White Amaryllis Series © Amy Lamb
The flowers of Columbine angle upward, each poised atop a slender stem, as if reaching for sunlight. On a single bloom, petals fold into a complex and delicate assemblage, with tubular spaces transitioning to triangular planes that encircle the plant’s essential reproductive structures. These features remind me of a Japanese paper folding.
This visual interpretation inspired me to contact Robert J. Lang, the eminent origami physicist and artist. Together we embarked on the creation of a folded garden of origami flowers. Lang folds flowers from prints of my photographs of the same flower that he folds. It is as if he forms a new flower from the flower itself, floral recursion, as Lang defined this artistic and mathematical collaboration.

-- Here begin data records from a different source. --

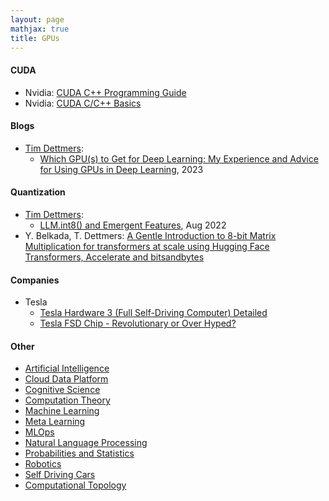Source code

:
 ```yaml
---
layout: page
mathjax: true
title: GPUs
---
```

#### CUDA
* Nvidia: [CUDA C++ Programming Guide](https://docs.nvidia.com/cuda/cuda-c-programming-guide/index.html#abstract)
* Nvidia: [CUDA C/C++ Basics](https://www.olcf.ornl.gov/wp-content/uploads/2013/02/Intro_to_CUDA_C-TS.pdf)

#### Blogs
* [Tim Dettmers](https://timdettmers.com/):
  * [Which GPU(s) to Get for Deep Learning: My Experience and Advice for Using GPUs in Deep Learning](https://timdettmers.com/2023/01/30/which-gpu-for-deep-learning/), 2023

#### Quantization
* [Tim Dettmers](https://timdettmers.com/):
  * [LLM.int8() and Emergent Features](https://timdettmers.com/2022/08/17/llm-int8-and-emergent-features/), Aug 2022
* Y. Belkada, T. Dettmers: [A Gentle Introduction to 8-bit Matrix Multiplication for transformers at scale using Hugging Face Transformers, Accelerate and bitsandbytes](https://huggingface.co/blog/hf-bitsandbytes-integration)

#### Companies
* Tesla
  * [Tesla Hardware 3 (Full Self-Driving Computer) Detailed](https://www.autopilotreview.com/tesla-custom-ai-chips-hardware-3/)
  * [Tesla FSD Chip - Revolutionary or Over Hyped?](https://www.youtube.com/watch?v=zdUHp3y8VkU&feature=emb_rel_end)
  

#### Other
* [Artificial Intelligence](artificial_intelligence.md)
* [Cloud Data Platform](cloud_data_platform.md)
* [Cognitive Science](cognitive_science.md)
* [Computation Theory](computation_theory.md)
* [Machine Learning](machine_learning.md)
* [Meta Learning](meta_learning.md)
* [MLOps](mlops.md)
* [Natural Language Processing](natural_language_processing.md)
* [Probabilities and Statistics](probabilities_and_statistics.md)
* [Robotics](robotics.md)
* [Self Driving Cars](self_driving_cars.md)
* [Computational Topology](computational_topology.md)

The Process: Creation of the Flower Print
I photograph flowers that I grow in my garden. For this project, I select blooms at their peak, when color and form are most vibrant. I create portraits to capture the botanical stature and delicate structures that each flower has developed for its survival. In composing my photograph, I select a light background to convey gentle beauty or a black background to emphasize dynamic form. With a black background, light floods petals to reveal their thin, translucent edges.
To produce a print for folding, if I photographed the flower with a black background, I select that background using Adobe Photoshop and replace it with a background color consistent with the flower’s petal colors.
The starting paper size for the folding the flower is 21” x 21” Japanese Kozo paper. Lang calculates whether to use a full frame portrait (Columbine I, Daffodil, Close-Up (below: left figure) or a crop of the flower portrait (Dogwood, Angraecum II (below: right figure), Rose V).
The Process: Folding the Origami Flower
Lang develops an algorithm to establish his folding plan. The algorithm is translated to a crease pattern (CP) of colored dots and dashes that indicate mountain or valley folds. The CP consolidates hundreds of steps into a two-dimensional blueprint for folding. Using a computer-guided laser cutter, the CP is transferred onto the surface of the art print as scored marks. Lang folds the paper, shaping a sculptural representation of the flower whose portrait is embedded in the paper. To reveal the complex pattern of folds, itself a work of art, a second flower is folded and then unfolded, creating an intricate origami topography.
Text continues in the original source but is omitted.